For an environment test, we can define a loop. And use a model to take the action decision.

In [18]:
# ExampleLoop

for i in range(100):
    pos_state, curr_image, json_state = agent.prepare_state(image_path=None, euler_angles=True, resize=False, add_mouse=False, fast=True) # time is about 0.05 seconds
    # --> action_vector = model.predict(pos_state, curr_image)
    # For example purpose, lets use a random action
    action_vector = [
        0, 0, 0,  # left, right, double click booleans
        100, 100,  # x, y
        0, 0, 0,  # no modifier keys
        1,  # no JSON change
        10, 0, 0,  # position change
        0,  # cross-section scaling
        0.2, 0, 0,  # orientation change in Euler angles, which is better for a model to learn or a human to understand
        2000  # projection scaling (log-scale in neuroglancer)
        ]
    agent.apply_actions(action_vector, json_state=json_state, euler_angles=True, verbose=False)

# If you need to directly change the JSON state, suppose adding a new layer, you can do it with the following function:
# agent.chrome_ngl.change_JSON_state(json_state)

If we want we can follow an episode recorded by a human.

In [19]:
episode_path = "./episodes/raw/1800x900/episode_5.json"
agent.follow_episode(episode_path, sleep_time=0.1)

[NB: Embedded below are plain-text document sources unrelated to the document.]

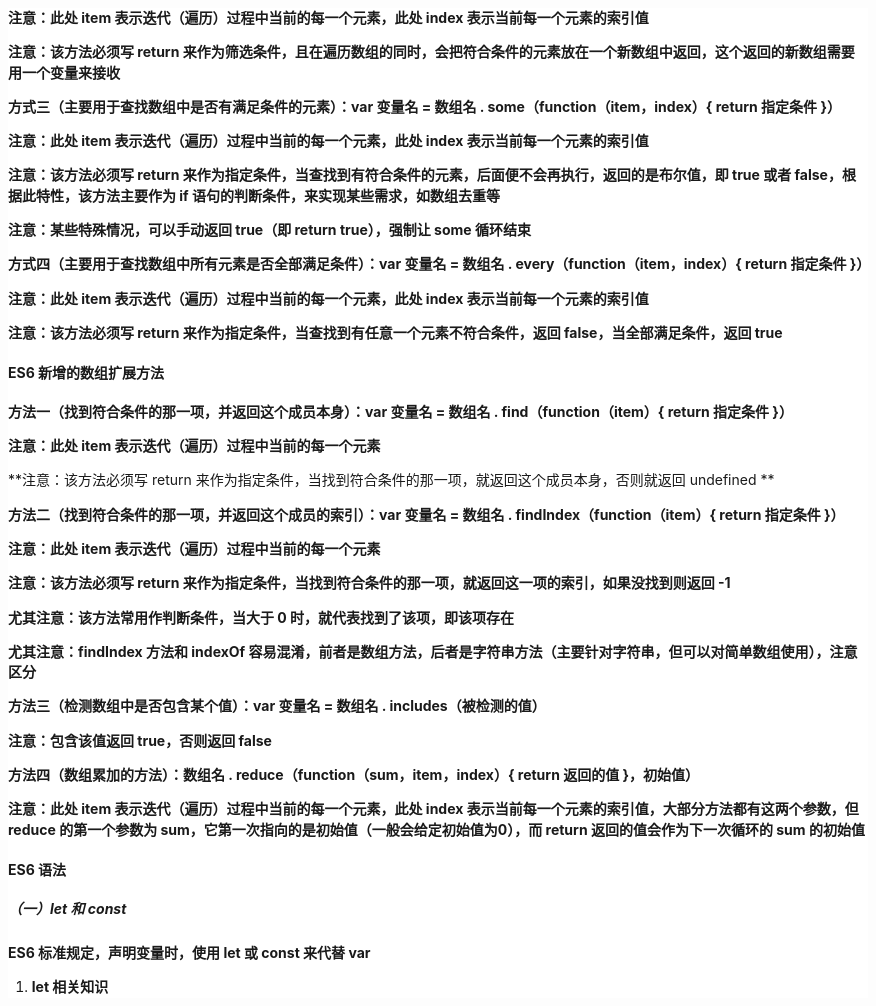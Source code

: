 **注意：此处 item 表示迭代（遍历）过程中当前的每一个元素，此处 index 表示当前每一个元素的索引值**

**注意：该方法必须写 return 来作为筛选条件，且在遍历数组的同时，会把符合条件的元素放在一个新数组中返回，这个返回的新数组需要用一个变量来接收**



**方式三（主要用于查找数组中是否有满足条件的元素）：var 变量名 = 数组名 . some（function（item，index）{ return 指定条件 }）**

**注意：此处 item 表示迭代（遍历）过程中当前的每一个元素，此处 index 表示当前每一个元素的索引值**

**注意：该方法必须写 return 来作为指定条件，当查找到有符合条件的元素，后面便不会再执行，返回的是布尔值，即 true 或者 false，根据此特性，该方法主要作为 if 语句的判断条件，来实现某些需求，如数组去重等**

**注意：某些特殊情况，可以手动返回 true（即 return true），强制让 some 循环结束**



**方式四（主要用于查找数组中所有元素是否全部满足条件）：var 变量名 = 数组名 . every（function（item，index）{ return 指定条件 }）**

**注意：此处 item 表示迭代（遍历）过程中当前的每一个元素，此处 index 表示当前每一个元素的索引值**

**注意：该方法必须写 return 来作为指定条件，当查找到有任意一个元素不符合条件，返回 false，当全部满足条件，返回 true**



#### ES6 新增的数组扩展方法

**方法一（找到符合条件的那一项，并返回这个成员本身）：var 变量名 = 数组名 . find（function（item）{ return 指定条件 }）**

**注意：此处 item 表示迭代（遍历）过程中当前的每一个元素**

**注意：该方法必须写 return 来作为指定条件，当找到符合条件的那一项，就返回这个成员本身，否则就返回 undefined **



**方法二（找到符合条件的那一项，并返回这个成员的索引）：var 变量名 = 数组名 . findIndex（function（item）{ return 指定条件 }）**

**注意：此处 item 表示迭代（遍历）过程中当前的每一个元素**

**注意：该方法必须写 return 来作为指定条件，当找到符合条件的那一项，就返回这一项的索引，如果没找到则返回 -1**

**尤其注意：该方法常用作判断条件，当大于 0 时，就代表找到了该项，即该项存在**

**尤其注意：findIndex 方法和 indexOf 容易混淆，前者是数组方法，后者是字符串方法（主要针对字符串，但可以对简单数组使用），注意区分**



**方法三（检测数组中是否包含某个值）：var 变量名 = 数组名 . includes（被检测的值）**

**注意：包含该值返回 true，否则返回 false**



**方法四（数组累加的方法）：数组名 . reduce（function（sum，item，index）{ return 返回的值 }，初始值）**

**注意：此处 item 表示迭代（遍历）过程中当前的每一个元素，此处 index 表示当前每一个元素的索引值，大部分方法都有这两个参数，但 reduce 的第一个参数为 sum，它第一次指向的是初始值（一般会给定初始值为0），而 return 返回的值会作为下一次循环的 sum 的初始值**



#### ES6 语法

##### （一）let 和 const

**ES6 标准规定，声明变量时，使用 let 或 const 来代替 var**

1. **let 相关知识**
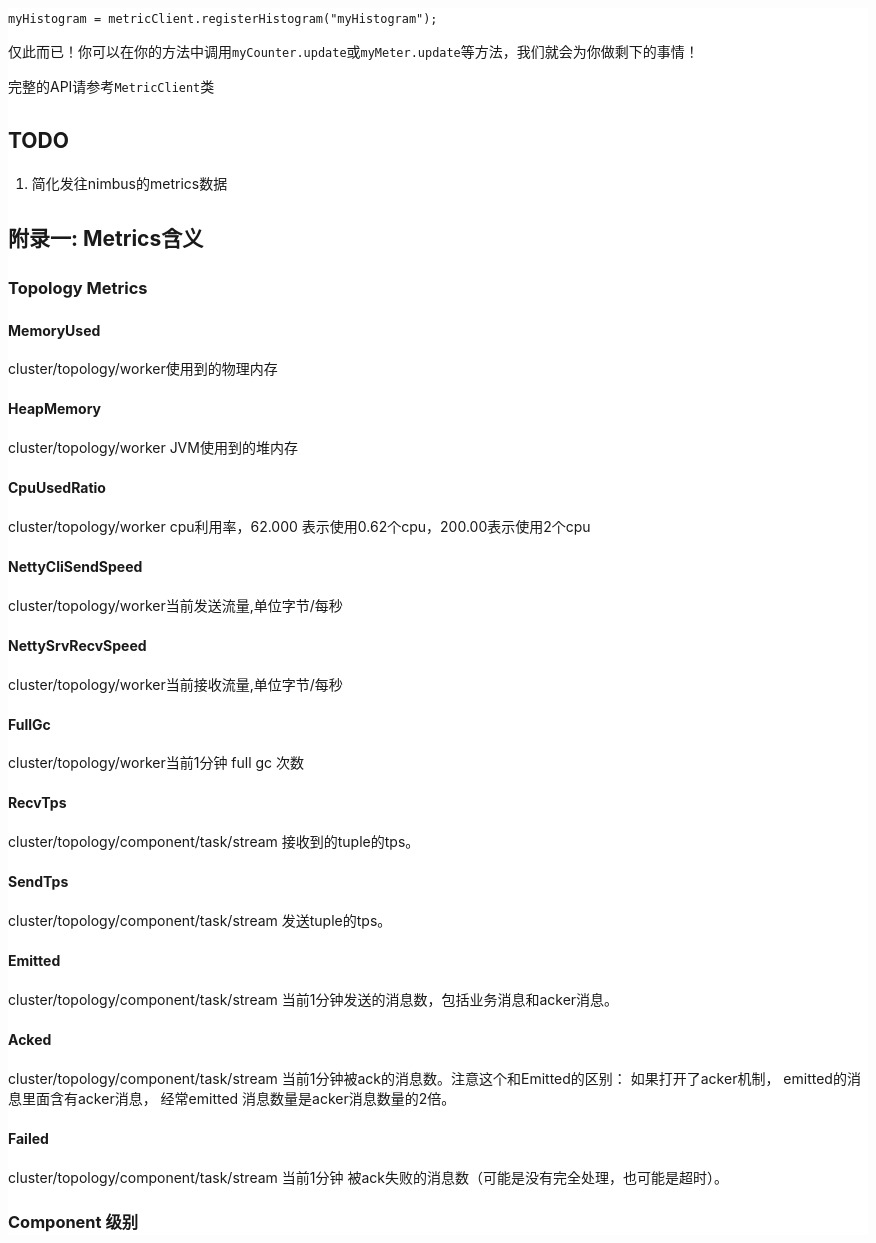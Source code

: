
 ```
myHistogram = metricClient.registerHistogram("myHistogram");
```

仅此而已！你可以在你的方法中调用`myCounter.update`或`myMeter.update`等方法，我们就会为你做剩下的事情！

完整的API请参考`MetricClient`类


## TODO
1. 简化发往nimbus的metrics数据


## 附录一: Metrics含义

### Topology Metrics

#### MemoryUsed
cluster/topology/worker使用到的物理内存

#### HeapMemory
cluster/topology/worker JVM使用到的堆内存

#### CpuUsedRatio 
cluster/topology/worker cpu利用率，62.000 表示使用0.62个cpu，200.00表示使用2个cpu

#### NettyCliSendSpeed
cluster/topology/worker当前发送流量,单位字节/每秒

#### NettySrvRecvSpeed
cluster/topology/worker当前接收流量,单位字节/每秒

#### FullGc
cluster/topology/worker当前1分钟 full gc 次数

#### RecvTps
cluster/topology/component/task/stream 接收到的tuple的tps。

#### SendTps
cluster/topology/component/task/stream 发送tuple的tps。

#### Emitted
cluster/topology/component/task/stream 当前1分钟发送的消息数，包括业务消息和acker消息。

#### Acked
cluster/topology/component/task/stream 当前1分钟被ack的消息数。注意这个和Emitted的区别：
如果打开了acker机制， emitted的消息里面含有acker消息， 经常emitted 消息数量是acker消息数量的2倍。

#### Failed
cluster/topology/component/task/stream 当前1分钟 被ack失败的消息数（可能是没有完全处理，也可能是超时）。


### Component 级别
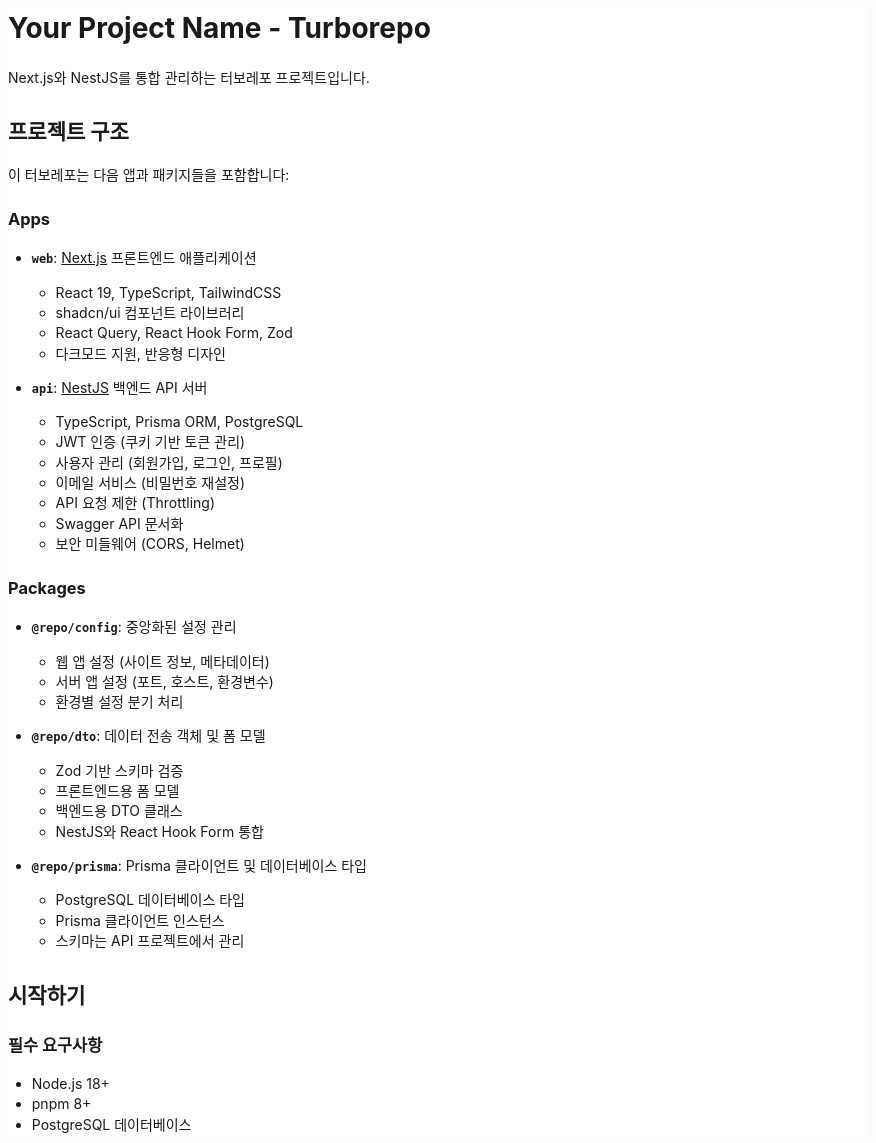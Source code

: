 # Your Project Name - Turborepo

Next.js와 NestJS를 통합 관리하는 터보레포 프로젝트입니다.

## 프로젝트 구조

이 터보레포는 다음 앱과 패키지들을 포함합니다:

### Apps

- **`web`**: [Next.js](https://nextjs.org/) 프론트엔드 애플리케이션
  - React 19, TypeScript, TailwindCSS
  - shadcn/ui 컴포넌트 라이브러리
  - React Query, React Hook Form, Zod
  - 다크모드 지원, 반응형 디자인

- **`api`**: [NestJS](https://nestjs.com/) 백엔드 API 서버
  - TypeScript, Prisma ORM, PostgreSQL
  - JWT 인증 (쿠키 기반 토큰 관리)
  - 사용자 관리 (회원가입, 로그인, 프로필)
  - 이메일 서비스 (비밀번호 재설정)
  - API 요청 제한 (Throttling)
  - Swagger API 문서화
  - 보안 미들웨어 (CORS, Helmet)

### Packages

- **`@repo/config`**: 중앙화된 설정 관리
  - 웹 앱 설정 (사이트 정보, 메타데이터)
  - 서버 앱 설정 (포트, 호스트, 환경변수)
  - 환경별 설정 분기 처리

- **`@repo/dto`**: 데이터 전송 객체 및 폼 모델
  - Zod 기반 스키마 검증
  - 프론트엔드용 폼 모델
  - 백엔드용 DTO 클래스
  - NestJS와 React Hook Form 통합

- **`@repo/prisma`**: Prisma 클라이언트 및 데이터베이스 타입
  - PostgreSQL 데이터베이스 타입
  - Prisma 클라이언트 인스턴스
  - 스키마는 API 프로젝트에서 관리

## 시작하기

### 필수 요구사항

- Node.js 18+
- pnpm 8+
- PostgreSQL 데이터베이스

Step:  1 Action:  Action Event: Drag
Step:  2 Action:  Action Event: Drag
Step:  3 Action:  Action Event: Drag
Step:  4 Action:  Action Event: Drag
Step:  5 Action:  Action Event: Drag
Step:  6 Action:  Action Event: Drag
Step:  7 Action:  Action Event: Drag
Step:  8 Action:  Action Event: Drag
Step:  9 Action:  Action Event: Drag
Step:  10 Action:  Action Event: Drag
Step:  11 Action:  Action Event: Drag
Step:  12 Action:  Action Event: Drag
Step:  13 Action:  Action Event: Drag
Step:  14 Action:  Action Event: Inside render: Single Click: Right Click | Relative position: x=1463, y=205 with keys: None 
Step:  15 Action:  Action Event: Drag
Step:  16 Action:  Action Event: Drag
Step:  17 Action:  Action Event: Drag
Step:  18 Action:  Action Event: Drag
Step:  19 Action:  Action Event: Drag
Step:  20 Action:  Action Event: Drag
Step:  21 Action:  Action Event: Drag
Step:  22 Action:  Action Event: Drag
Step:  23 Action:  Action Event: Drag
Step:  24 Action:  Action Event: Drag
Step:  25

If we need to parse an episode from its recorded sequence of JSON states and actions, we can use the parse_episode function.

In [None]:
episode_path = "./episodes/raw/1800x900/episode_5.json"
save_path = "./reparsed_episodes/test/"
parsed_data = agent.parse_episode(episode_path, save_path)

You can also create synthetic data by running the following function and adapting the code in the file to your needs.

In [None]:
!python utils/datagen/collect.py

# Reinforcement Learning Framework: --WIP

In [None]:
# An environment step is defined as the sequence of actions:
# 1. get the state
# 2. make decision and apply the action
# 3. get the next state
# 4. compute the reward
# 5. update the policy
# -----> 
#new_pos_state, new_curr_image, new_json_state = agent.prepare_state(image_path=None, euler_angles=False, resize=False, add_mouse=False)
#agent.apply_actions(action_vector)
# update policy

Controlling Neuroglancer from a cluster with a Hosting machine. --WIP

Use proxy/startHost.py to start the hosting machine.

Start the cluster script and instead of using the usual functions, you write the action vectors onto a file which is read by the hosting machine. This is experimental and has synchronization issues where the cluster does not wait for the hosting machine to read the action vectors and return the states.